PROBLEM STATEMENT:
Entries below include pictures. Output exactly the lines from the one with "# Hence, this" down to the one with "Here you can", both ends included, and leave the pictures out.

#### INFORMATION PROVIDED ####

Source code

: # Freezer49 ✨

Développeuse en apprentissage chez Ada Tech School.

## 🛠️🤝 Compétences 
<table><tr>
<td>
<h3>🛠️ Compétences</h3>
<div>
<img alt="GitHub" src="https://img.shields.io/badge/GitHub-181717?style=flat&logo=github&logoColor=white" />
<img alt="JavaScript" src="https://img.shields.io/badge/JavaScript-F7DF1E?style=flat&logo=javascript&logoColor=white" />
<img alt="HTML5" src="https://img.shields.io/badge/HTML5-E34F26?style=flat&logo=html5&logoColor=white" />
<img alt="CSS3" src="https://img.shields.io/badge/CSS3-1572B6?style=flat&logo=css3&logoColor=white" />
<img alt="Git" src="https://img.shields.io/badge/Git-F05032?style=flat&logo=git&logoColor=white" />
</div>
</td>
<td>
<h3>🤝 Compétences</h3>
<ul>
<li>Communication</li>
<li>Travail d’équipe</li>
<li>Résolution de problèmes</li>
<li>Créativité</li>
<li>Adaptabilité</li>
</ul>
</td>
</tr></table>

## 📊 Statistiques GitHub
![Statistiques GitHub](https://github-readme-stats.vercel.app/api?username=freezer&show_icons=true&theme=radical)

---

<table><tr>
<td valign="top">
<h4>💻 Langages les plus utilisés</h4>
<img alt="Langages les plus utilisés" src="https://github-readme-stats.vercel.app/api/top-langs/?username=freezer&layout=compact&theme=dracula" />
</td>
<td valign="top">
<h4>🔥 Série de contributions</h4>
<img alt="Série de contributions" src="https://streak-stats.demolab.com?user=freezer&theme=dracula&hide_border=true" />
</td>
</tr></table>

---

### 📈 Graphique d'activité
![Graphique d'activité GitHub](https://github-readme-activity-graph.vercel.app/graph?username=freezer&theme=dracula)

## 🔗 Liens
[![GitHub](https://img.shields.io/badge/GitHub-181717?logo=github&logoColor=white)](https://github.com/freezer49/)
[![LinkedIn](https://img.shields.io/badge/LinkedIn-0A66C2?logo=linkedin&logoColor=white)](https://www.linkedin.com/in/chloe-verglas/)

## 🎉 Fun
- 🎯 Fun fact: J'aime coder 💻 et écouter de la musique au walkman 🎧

####
#### INFORMATION PROVIDED ####

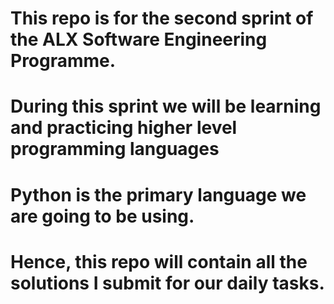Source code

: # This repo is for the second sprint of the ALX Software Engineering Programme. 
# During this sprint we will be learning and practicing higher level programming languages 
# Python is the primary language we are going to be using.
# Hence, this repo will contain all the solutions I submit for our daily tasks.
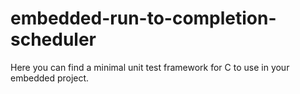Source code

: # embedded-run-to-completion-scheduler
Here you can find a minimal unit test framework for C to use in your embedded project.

####

TASK OUTPUT:
# Hence, this repo will contain all the solutions I submit for our daily tasks.
Source code

: # embedded-run-to-completion-scheduler
Here you can find a minimal unit test framework for C to use in your embedded project.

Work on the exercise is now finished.